During her teens and twenties, substance abuse "greatly contributed to my academic problems," she said. Her leaving college was followed by a series of unsatisfying jobs including a stint in the military. Smith's problems spiraled to the point where she was spending everything she made on alcohol, and she even found herself homeless for a spell.
Smith found a solution only when one of her employers, a person in recovery, showed compassion for her by telling her that she needed help and where she could find it. In 1987, Smith became involved in a self-help program and has been sober ever since. During that time, Smith was working as a financial manager. "I was trying to transition from the corporate world because when I became sober, sober life changed everything—my personal goals, my beliefs, and my priorities," she said. "I wanted to be part of the solution and not the problem. I wanted to be more of service."
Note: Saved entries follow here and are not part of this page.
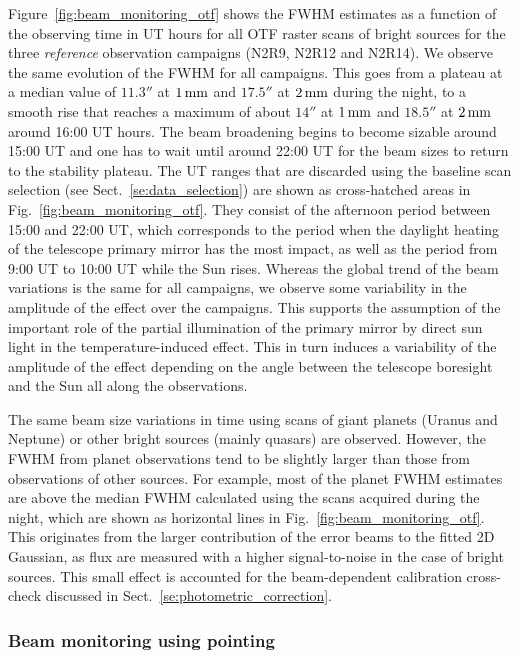 Figure~\ref{fig:beam_monitoring_otf} shows the FWHM estimates as a %
function of the observing time in UT hours for all OTF raster
scans of bright sources for the three \emph{reference} observation
campaigns (N2R9, N2R12 and N2R14). We observe the same evolution of
the FWHM for all campaigns. 
This goes from a plateau at a median value of $11.3''$ at $1\,\rm{mm}$
and $17.5''$ at $2\,\rm{mm}$ during the night, to a smooth rise that
reaches a maximum of about $14''$ at $1\,\rm{mm}$ and $18.5''$ at
$2\,\rm{mm}$ around 16:00 UT
hours. The beam broadening begins to become sizable around 15:00 UT
and one has to wait until around 22:00 UT for the beam sizes to return
to the stability plateau. The UT ranges that are discarded
using the baseline scan selection (see
Sect.~\ref{se:data_selection}) are shown as cross-hatched areas in
Fig.~\ref{fig:beam_monitoring_otf}. They consist of the afternoon
period between 15:00 and 22:00 UT, which corresponds to the period
when the daylight heating of the telescope primary mirror has the most
impact, as well as the period from 9:00 UT to 10:00 UT while the Sun
rises. {\lp Whereas the global trend of the beam variations is the
same for all campaigns, we observe some variability in the amplitude
of the effect over the campaigns. This supports the assumption of the
important role of the partial illumination of the primary mirror by
direct sun light in the temperature-induced effect. This in turn
induces a variability of the amplitude of the effect depending on the
angle between the telescope boresight and the Sun all along the
observations.}

The same beam size variations in time using scans of giant planets
(Uranus and Neptune) or other bright
sources (mainly quasars) are observed. However, the FWHM from planet %
observations tend to be slightly larger than those from observations
of other sources. {\lp For example, most of the planet FWHM estimates
are above the median FWHM calculated using the scans acquired during the
night, which are shown as horizontal lines in Fig.~\ref{fig:beam_monitoring_otf}.}
{\lp This originates from the larger contribution of the
error beams to the fitted 2D Gaussian, as flux are measured with 
a higher signal-to-noise in the case of bright sources.} This small
effect is accounted for the beam-dependent calibration cross-check
discussed in Sect.~\ref{se:photometric_correction}.


\subsubsection{Beam monitoring using pointing}
\label{se:beam_monitoring_pointing}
Volunteer work allowed Smith to network. She started a job at the Urban League in Providence, working as a case manager for pregnant and parenting teens. Then she heard about a position teaching literacy to pregnant and parenting teen-age mothers. She applied and got the job. "I really loved that job," she said. "The teens were such a energetic and intelligent group of young women, and the problems holding them back were so clear." The "systemic problems" the teen-age mothers faced included "poverty, abuse, domestic violence, and assuming subservient roles," which led to their "getting gratification through having children, both as a cultural phenomenon and for their own personal need to survive and be loved."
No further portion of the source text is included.